The operational config (config.toml) and, in user mode, the local config (local.toml) live in $XDG_CONFIG_HOME/kaged/ — NOT inside ${KAGED_HOME}. This separates state (data) from config (operator preferences) per XDG conventions.

System-mode equivalents:

/etc/kaged/                         # config
├── config.toml                     # operational daemon config

/var/lib/kaged/                     # state (= ${KAGED_HOME})
├── kaged.db
├── audit.log
├── auth-nonce                      # sidecar-mode shared secret (mode 0600)
├── launch-url                      # current launch URL (mode 0600); updated on token regeneration
├── local/                          # per-operator local configs (one file per operator)
│   ├── operator.toml
│   └── bob.toml
├── plugins/
├── runtime/
└── tmp/

User-mode equivalents:

~/.config/kaged/                   # = $XDG_CONFIG_HOME/kaged
├── config.toml                    # operational daemon config (optional in user mode)
└── local.toml                     # this operator's local config

~/.local/share/kaged/              # = $XDG_DATA_HOME/kaged = ${KAGED_HOME}
├── kaged.db
├── audit.log
├── plugins/
├── runtime/
└── tmp/

$XDG_RUNTIME_DIR/kaged/            # ephemeral; cleared on logout
├── auth-cookie                    # per-startup nonce for loopback auth (mode 0600)
└── launch-url                     # current launch URL (mode 0600); updated on token regeneration

Projects do NOT live under ${KAGED_HOME}. Per ADR-0011, projects are operator-owned directories anywhere on the operator's filesystem. The daemon tracks which projects this operator has opened via the project registry in local config (local-config.md). Each project directory contains .kaged/project.yaml and any prompts and project-scoped data the project needs.

Rules:

  • ${KAGED_HOME} is daemon-owned state. The operator may inspect, back up, and clean it, but the operator does not author files inside it directly (except the daemon config.toml if that's the chosen location for it).
  • runtime/ is ephemeral. Cleaned by the daemon at startup. Operators should not write to it.
  • auth-nonce (system mode) and auth-cookie (user mode) are mode 0600. The daemon refuses to start if it finds them world-readable (and --insecure is not set). This is a real check, not just convention.
  • launch-url is mode 0600. Written by the daemon at startup and on every token regeneration. Contains the full launch URL. CLI commands (kaged auth open) read this file directly — no API call required. The file is ephemeral; it is deleted on daemon shutdown and cleared on logout (user mode, via $XDG_RUNTIME_DIR).
  • The database can live elsewhere. Setting storage.url to a Postgres URL or a SQLite path outside ${KAGED_HOME} is supported; the layout above is the default.

Lifecycle

The daemon's life is divided into five phases. Each phase has explicit entry conditions, observable signals, and a defined failure mode.

Phase 1 — bootstrapping

From process exec to "config loaded, logger working."

  1. Parse CLI flags.
  2. Load env vars.
  3. Resolve deployment mode (from flags/env only — config file not yet loaded).
  4. Discover the config file at the mode-appropriate default path. If no config file exists, create one at the default path with mode-appropriate defaults and log Config created: <path>.
  5. Load config file. Merge per precedence.
  6. Resolve ${KAGED_HOME} (flags > env > config > defaultHome(mode)).
  7. Fill empty path defaults (storage.url, logging.audit, plugins.dir) relative to ${KAGED_HOME}.
  8. Initialize the operational logger.
  9. Emit daemon.bootstrap event to stderr (and audit log once writable).
  10. Print effective mode to stderr: kaged 0.1.0 starting | auth=secure | sandbox=enabled | bind=127.0.0.1:7777.

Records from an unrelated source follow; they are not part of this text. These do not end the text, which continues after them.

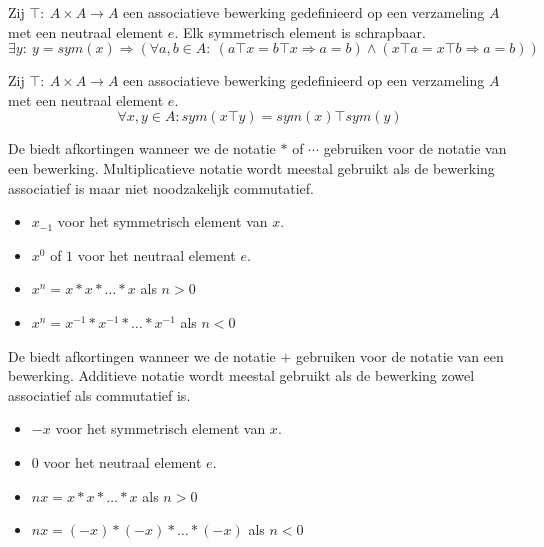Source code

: \documentclass[main.tex]{subfiles}
\begin{document}
\begin{st}
  Zij $\top:\ A\times A\rightarrow A$ een associatieve bewerking gedefinieerd op een verzameling $A$ met een neutraal element $e$.
  Elk symmetrisch element is schrapbaar.
  \[ \exists y:\ y = sym(x) \Rightarrow (\forall a,b \in A:\ (a\top x = b \top x \Rightarrow a = b) \wedge( x\top a = x \top b \Rightarrow a = b)) \]

\end{st}

\begin{st}
  Zij $\top:\ A\times A\rightarrow A$ een associatieve bewerking gedefinieerd op een verzameling $A$ met een neutraal element $e$.
  \[ \forall x, y \in A: sym(x\top y) = sym(x) \top sym(y) \]

\end{st}


\begin{de}
  De  biedt afkortingen wanneer we de notatie $*$ of $\cdots$ gebruiken voor de notatie van een bewerking.
  Multiplicatieve notatie wordt meestal gebruikt als de bewerking associatief is maar niet noodzakelijk commutatief.
  \begin{itemize}
  \item $x_{-1}$ voor het symmetrisch element van $x$.
  \item $x^{0}$ of $1$ voor het neutraal element $e$.
  \item $x^{n} = x * x * \dotsc * x$ als $n > 0$
  \item $x^{n} = x^{-1} * x^{-1} * \dotsc * x^{-1}$ als $n < 0$
  \end{itemize}
\end{de}

\begin{de}
  De  biedt afkortingen wanneer we de notatie $+$ gebruiken voor de notatie van een bewerking.
  Additieve notatie wordt meestal gebruikt als de bewerking zowel associatief als commutatief is.
  \begin{itemize}
  \item $-x$ voor het symmetrisch element van $x$.
  \item $0$ voor het neutraal element $e$.
  \item $nx = x * x * \dotsc * x$ als $n > 0$
  \item $nx = (-x) * (-x) * \dotsc * (-x)$ als $n < 0$
  \end{itemize}
\end{de}
\end{document}
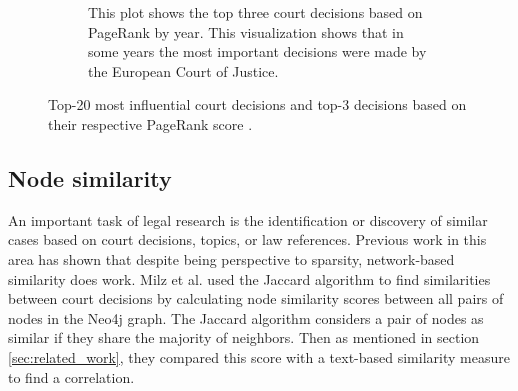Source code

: \documentclass[runningheads]{llncs}
\begin{document}
\begin{figure}[!h]
\begin{subfigure}[b]{0.49\textwidth}
         \caption{This plot shows the top three court decisions based on PageRank by year. This visualization shows that in some years the most important decisions were made by the European Court of Justice.}
         \label{fig:pr_1o_year}
     \end{subfigure}
    \caption{Top-20 most influential court decisions and top-3 decisions based on their respective PageRank score \cite{milz2021analysis}.}
\end{figure}

\subsection{Node similarity}

An important task of legal research is the identification or discovery of similar cases based on court decisions, topics, or law references. Previous work in this area has shown that despite being perspective to sparsity, network-based similarity does work. Milz et al. \cite{milz2021analysis} used the Jaccard algorithm to find similarities between court decisions by calculating node similarity scores between all pairs of nodes in the Neo4j graph. The Jaccard algorithm considers a pair of nodes as similar if they share the majority of neighbors. Then as mentioned in section \ref{sec:related_work}, they compared this score with a text-based similarity measure to find a correlation.
\end{document}
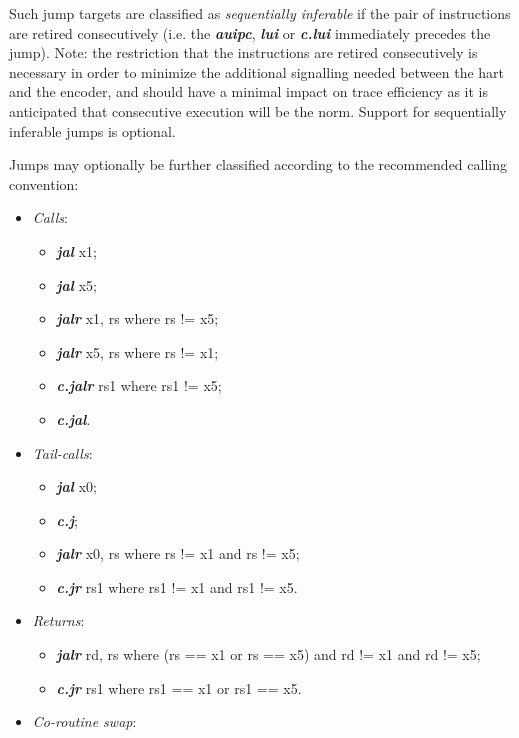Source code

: Such jump targets are classified as \textit{sequentially inferable} if the pair of instructions are retired consecutively 
(i.e. the \textbf{\textit{auipc}}, \textbf{\textit{lui}} or \textbf{\textit{c.lui}} immediately precedes the jump).  Note:
the restriction that the instructions are retired consecutively is necessary in order to minimize the additional signalling
needed between the hart and the encoder, and should have a minimal impact on trace efficiency as it is anticipated that
consecutive execution will be the norm. Support for sequentially inferable jumps is optional.

Jumps may optionally be further classified according to the recommended calling convention:

\begin{itemize}
  \item \textit{Calls}: 
    \begin{itemize}
      \item \textbf{\textit{jal}} x1;
      \item \textbf{\textit{jal}} x5;
      \item \textbf{\textit{jalr}} x1, rs  where rs != x5;
      \item \textbf{\textit{jalr}} x5, rs  where rs != x1;
      \item \textbf{\textit{c.jalr}} rs1 where rs1 != x5;
      \item \textbf{\textit{c.jal}}.
    \end{itemize}
  \item \textit{Tail-calls}: 
    \begin{itemize}
      \item \textbf{\textit{jal}} x0;
      \item \textbf{\textit{c.j}};
      \item \textbf{\textit{jalr}} x0, rs where rs != x1 and rs != x5;
      \item \textbf{\textit{c.jr}} rs1 where rs1 != x1 and rs1 != x5.
    \end{itemize}
  \item \textit{Returns}: 
    \begin{itemize}
      \item \textbf{\textit{jalr}} rd, rs where (rs == x1 or rs == x5) and rd != x1 and rd != x5;
      \item \textbf{\textit{c.jr}} rs1 where rs1 == x1 or rs1 == x5.
    \end{itemize}
  \item \textit{Co-routine swap}: 
    \begin{itemize}

\end{itemize}
\end{itemize}
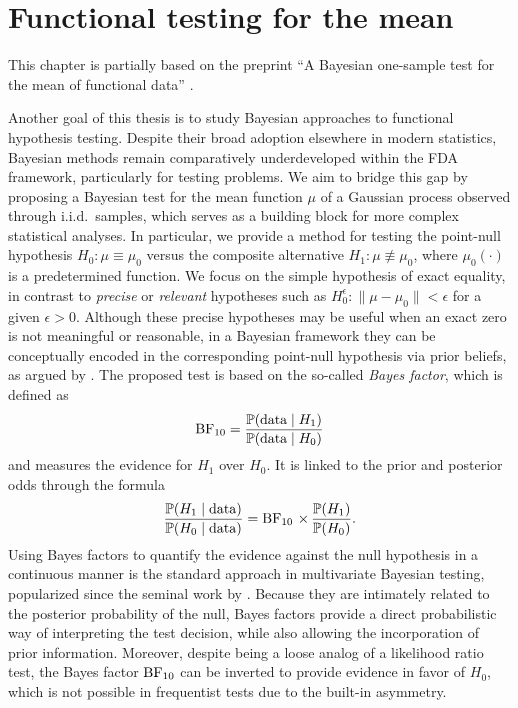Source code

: \chapter{Functional testing for the mean}\label{ch:functional-testing}

\begin{flushannotation}
  {This chapter is partially based on the preprint
  ``A Bayesian one-sample test for the mean of functional data''
  \citep{berrendero2026bayesian}.}
\end{flushannotation}

\noindent Another goal of this thesis is to study Bayesian approaches to functional hypothesis testing. Despite their broad adoption elsewhere in modern statistics, Bayesian methods remain comparatively underdeveloped within the \acs{FDA} framework, particularly for testing problems. We aim to bridge this gap by proposing a Bayesian test for the mean function \(\mu\) of a Gaussian process observed through i.i.d.\ samples, which serves as a building block for more complex statistical analyses. In particular, we provide a method for testing the point-null hypothesis \(H_0: \mu \equiv \mu_0\) versus the composite alternative \(H_1: \mu \not\equiv \mu_0\), where \(\mu_0(\cdot)\) is a predetermined function. We focus on the simple hypothesis of exact equality, in contrast to \textit{precise} or \textit{relevant} hypotheses such as \(H_0^\epsilon: \|\mu-\mu_0\| < \epsilon\) for a given \(\epsilon>0\). Although these precise hypotheses may be useful when an exact zero is not meaningful or reasonable, in a Bayesian framework they can be conceptually encoded in the corresponding point-null hypothesis via prior beliefs, as argued by \citet{berger1987testing}. The proposed test is based on the so-called \textit{Bayes factor}, which is defined as
\[
\bff_{10} = \frac{\pp(\text{data}\mid H_1)}{\pp(\text{data}\mid H_0)}
\]
and measures the evidence for \(H_1\) over \(H_0\). It is linked to the prior and posterior odds through the formula
\[
\frac{\pp(H_1\mid \text{data})}{\pp(H_0\mid \text{data})} = \bff_{10} \, \times\, \frac{\pp(H_1)}{\pp(H_0)}.
\]
Using Bayes factors to quantify the evidence against the null hypothesis in a continuous manner is the standard approach in multivariate Bayesian testing, popularized since the seminal work by \citet{kass1995bayes}. Because they are intimately related to the posterior probability of the null, Bayes factors provide a direct probabilistic way of interpreting the test decision, while also allowing the incorporation of prior information. Moreover, despite being a loose analog of a likelihood ratio test, the Bayes factor \(\bff_{10}\) can be inverted to provide evidence in favor of \(H_0\), which is not possible in frequentist tests due to the built-in asymmetry. 

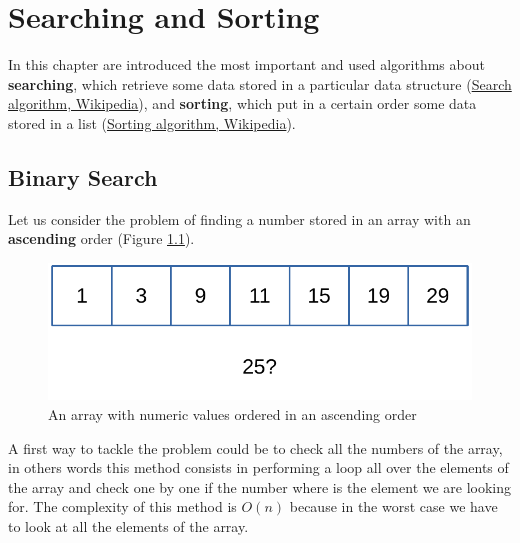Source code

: \chapter{Searching and Sorting}
\label{chp: searchandsorting}
In this chapter are introduced the most important and used algorithms about \textbf{searching}, which retrieve some data stored in a particular data structure \cite{wikisearch} (\href{https://en.wikipedia.org/wiki/Search_algorithm}{Search algorithm, Wikipedia}), and \textbf{sorting}, which put in a certain order some data stored in a list \cite{wikisorting} (\href{https://en.wikipedia.org/wiki/Sorting_algorithm}{Sorting algorithm, Wikipedia}).
\section{Binary Search}
Let us consider the problem of finding a number stored in an array with an \textbf{ascending} order (Figure \ref{sorting_1}).

\begin{figure}[H]
	\begin{center}
		\includegraphics[scale=.6]{chapters/searchandsorting/images/sorting_1.pdf}
		\caption[An array with numeric values ordered in an ascending order]{An array with numeric values ordered in an ascending order}
		\label{sorting_1}
	\end{center}
\end{figure}

A first way to tackle the problem could be to check all the numbers of the array, in others words this method consists in performing a loop all over the elements of the array and check one by one if the number where is the element we are looking for. The complexity of this method is \(O(n)\) because in the worst case we have to look at all the elements of the array. 

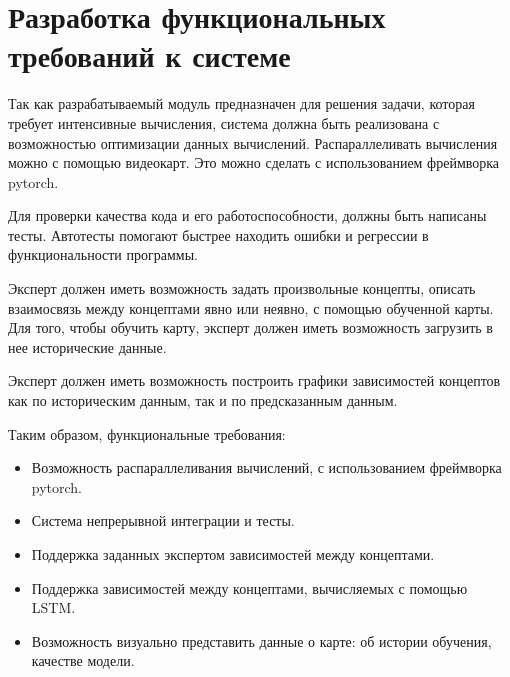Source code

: 





\section{Разработка функциональных требований к системе}

Так как разрабатываемый модуль предназначен для решения задачи, которая
требует интенсивные вычисления, система должна быть реализована
с возможностью оптимизации данных вычислений. Распараллеливать вычисления
можно с помощью видеокарт. Это можно сделать с использованием фреймворка pytorch.

Для проверки качества кода и его работоспособности, должны быть написаны тесты.
Автотесты помогают быстрее находить ошибки и регрессии в функциональности программы.

Эксперт должен иметь возможность задать произвольные концепты, описать
взаимосвязь между концептами явно или неявно, с помощью обученной карты.
Для того, чтобы обучить карту, эксперт должен иметь возможность загрузить
в нее исторические данные.

Эксперт должен иметь возможность построить графики зависимостей концептов
как по историческим данным, так и по предсказанным данным.

Таким образом, функциональные требования:
\begin{itemize}
	\item Возможность распараллеливания вычислений, с использованием фреймворка pytorch.
	\item Система непрерывной интеграции и тесты.
	\item Поддержка заданных экспертом зависимостей между концептами.
	\item Поддержка зависимостей между концептами, вычисляемых с помощью LSTM.
	\item Возможность визуально представить данные о карте: об истории обучения, качестве модели.
\end{itemize}

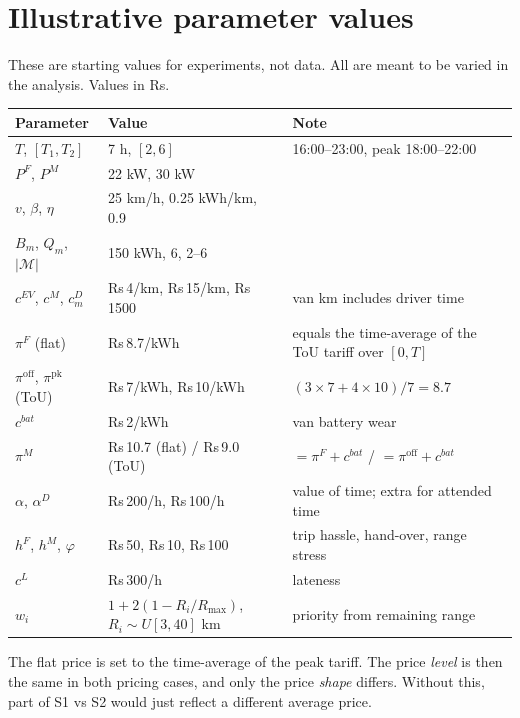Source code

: \documentclass[11pt,a4paper]{article}
\newcommand{\M}{\mathcal{M}}
\newcommand{\pk}{\mathrm{pk}}
\newcommand{\off}{\mathrm{off}}
\begin{document}
\appendix
\section{Illustrative parameter values}\label{app:values}

These are starting values for experiments, not data. All are meant to be varied in the analysis. Values in Rs.

\begin{center}
\renewcommand{\arraystretch}{1.15}
\begin{tabular}{@{}llp{6.2cm}@{}}
\toprule
\textbf{Parameter} & \textbf{Value} & \textbf{Note} \\
\midrule
$T$, $[T_1,T_2]$ & 7 h, $[2,6]$ & 16:00--23:00, peak 18:00--22:00 \\
$P^F$, $P^M$ & 22 kW, 30 kW & \\
$v$, $\beta$, $\eta$ & 25 km/h, 0.25 kWh/km, 0.9 & \\
$B_m$, $Q_m$, $|\M|$ & 150 kWh, 6, 2--6 & \\
$c^{EV}$, $c^M$, $c^D_m$ & Rs\,4/km, Rs\,15/km, Rs\,1500 & van km includes driver time \\
$\pi^F$ (flat) & Rs\,8.7/kWh & equals the time-average of the ToU tariff over $[0,T]$ \\
$\pi^\off$, $\pi^\pk$ (ToU) & Rs\,7/kWh, Rs\,10/kWh & $(3\times7+4\times10)/7=8.7$ \\
$c^{bat}$ & Rs\,2/kWh & van battery wear \\
$\pi^M$ & Rs\,10.7 (flat) / Rs\,9.0 (ToU) & $=\pi^F+c^{bat}$ / $=\pi^\off+c^{bat}$ \\
$\alpha$, $\alpha^D$ & Rs\,200/h, Rs\,100/h & value of time; extra for attended time \\
$h^F$, $h^M$, $\varphi$ & Rs\,50, Rs\,10, Rs\,100 & trip hassle, hand-over, range stress \\
$c^L$ & Rs\,300/h & lateness \\
$w_i$ & $1+2(1-R_i/R_{\max})$, $R_i\sim U[3,40]$ km & priority from remaining range \\
\bottomrule
\end{tabular}
\end{center}

The flat price is set to the time-average of the peak tariff. The price \emph{level} is then the same in both pricing cases, and only the price \emph{shape} differs. Without this, part of S1 vs S2 would just reflect a different average price.
\end{document}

Failure mode: any error here goes to stderr and exits non-zero. The daemon has not yet bound a port, has not yet opened the database. Restart is safe.

Phase 2 — self_check

Security and integrity gates before opening anything.

In order:

  1. Auth gate (per ADR-0007 amendment):

    • If auth.mode == "secure":
      • Verify nonce_file exists and is mode 0600 owned by the daemon user. If not: refuse to start with a clear error pointing at the file path and the chmod command.
      • Read the nonce into memory. Never log it. Never persist it back.
    • If auth.mode == "insecure":
      • Emit the multi-line CLI warning block to stderr.
      • Emit audit event auth.insecure_mode with bind address.
      • Do not check the nonce file.
  2. Bind-safety gate:

    • If bind is non-loopback (anything other than 127.0.0.1, ::1, or a Unix socket path) AND auth.mode == "secure" AND KAGED_INSECURE_BIND != "1":
      • Refuse to start. The operator must either bind loopback (and front with the sidecar) or set KAGED_INSECURE_BIND=1 to acknowledge the risk.
    • If bind is non-loopback AND auth.mode == "insecure":
  3. Sandbox gate (per ADR-0009 amendment):

    • If sandbox.mode == "enabled":
      • Check that bwrap is on PATH and is a recent-enough version. If not: refuse to start with a message naming the package to install.
      • Check kernel-version baseline for user namespaces (5.10+). If not: refuse to start.
    • If sandbox.mode == "disabled":
      • Emit the no-sandbox CLI warning block.
      • Emit audit event sandbox.disabled.
      • Skip the bwrap/kernel checks.
  4. Storage gate:

    • For SQLite: ensure the parent directory of the db path exists and is writable. Open in WAL mode. Run pending schema migrations. Refuse to start on migration failure with the migration ID and error.
    • For Postgres: connect, version-check, run migrations. Same refusal semantics.
  5. Plugins gate:

    • Walk plugins.dir. For each installed plugin, validate its kaged-plugin.yaml manifest. Plugins with invalid manifests are logged and disabled for this daemon run (operator sees them in kaged plugin list); they do not block daemon startup.
    • Plugin processes are not started yet — that happens in running.
  6. Filesystem gate:

    • Clean runtime/. Create subdirs if missing.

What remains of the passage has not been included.